Exercise goal ::
Return all the lines below in which the string "check" appears.
----------------
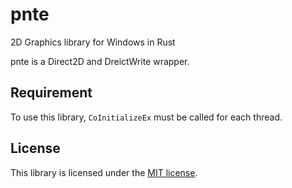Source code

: # pnte

2D Graphics library for Windows in Rust

pnte is a Direct2D and DreictWrite wrapper.

## Requirement

To use this library, `CoInitializeEx` must be called for each thread.

## License

This library is licensed under the [MIT license](LICENSE).
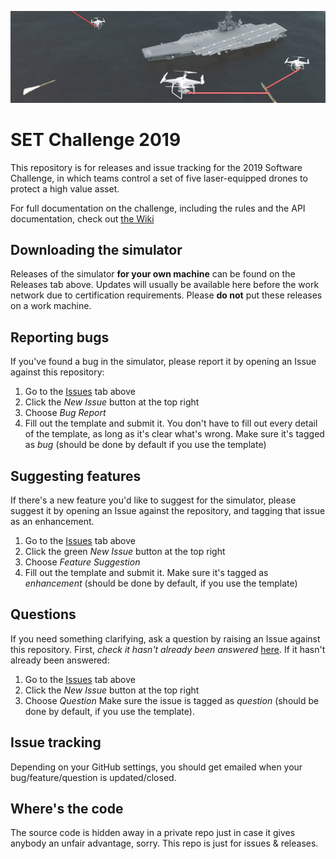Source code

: ![Drone Swarm Banner](https://github.com/mrbran4/SET-Challenge-2019/raw/master/thumbnail_bannerCSN2019.png "Drone Swarm Banner")

# SET Challenge 2019
This repository is for releases and issue tracking for the 2019 Software Challenge, in which teams control a set of five laser-equipped drones to protect a high value asset.

For full documentation on the challenge, including the rules and the API documentation, check out [the Wiki](https://github.com/MrBran4/SET-Challenge-2019/wiki)

## Downloading the simulator
Releases of the simulator **for your own machine** can be found on the Releases tab above. Updates will usually be available here before the work network due to certification requirements. Please **do not** put these releases on a work machine.

## Reporting bugs
If you've found a bug in the simulator, please report it by opening an Issue against this repository:
1. Go to the [Issues](https://github.com/MrBran4/SET-Challenge-2019/issues) tab above
2. Click the *New Issue* button at the top right
3. Choose *Bug Report*
4. Fill out the template and submit it.
You don't have to fill out every detail of the template, as long as it's clear what's wrong.
Make sure it's tagged as *bug* (should be done by default if you use the template)

## Suggesting features
If there's a new feature you'd like to suggest for the simulator, please suggest it by opening an Issue against the repository, and tagging that issue as an enhancement.
1. Go to the [Issues](https://github.com/MrBran4/SET-Challenge-2019/issues) tab above
2. Click the green *New Issue* button at the top right
3. Choose *Feature Suggestion*
4. Fill out the template and submit it.
Make sure it's tagged as *enhancement* (should be done by default, if you use the template)

## Questions
If you need something clarifying, ask a question by raising an Issue against this repository.
First, *check it hasn't already been answered* [here](https://github.com/MrBran4/SET-Challenge-Drone-Swarm/issues?q=label%3Aquestion).
If it hasn't already been answered:
1. Go to the [Issues](https://github.com/MrBran4/SET-Challenge-2019/issues) tab above
2. Click the *New Issue* button at the top right
3. Choose *Question*
Make sure the issue is tagged as *question* (should be done by default, if you use the template).

## Issue tracking
Depending on your GitHub settings, you should get emailed when your bug/feature/question is updated/closed.

## Where's the code
The source code is hidden away in a private repo just in case it gives anybody an unfair advantage, sorry. This repo is just for issues & releases.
----------------
Written reply ::
For full documentation on the challenge, including the rules and the API documentation, check out [the Wiki](https://github.com/MrBran4/SET-Challenge-2019/wiki)
First, *check it hasn't already been answered* [here](https://github.com/MrBran4/SET-Challenge-Drone-Swarm/issues?q=label%3Aquestion).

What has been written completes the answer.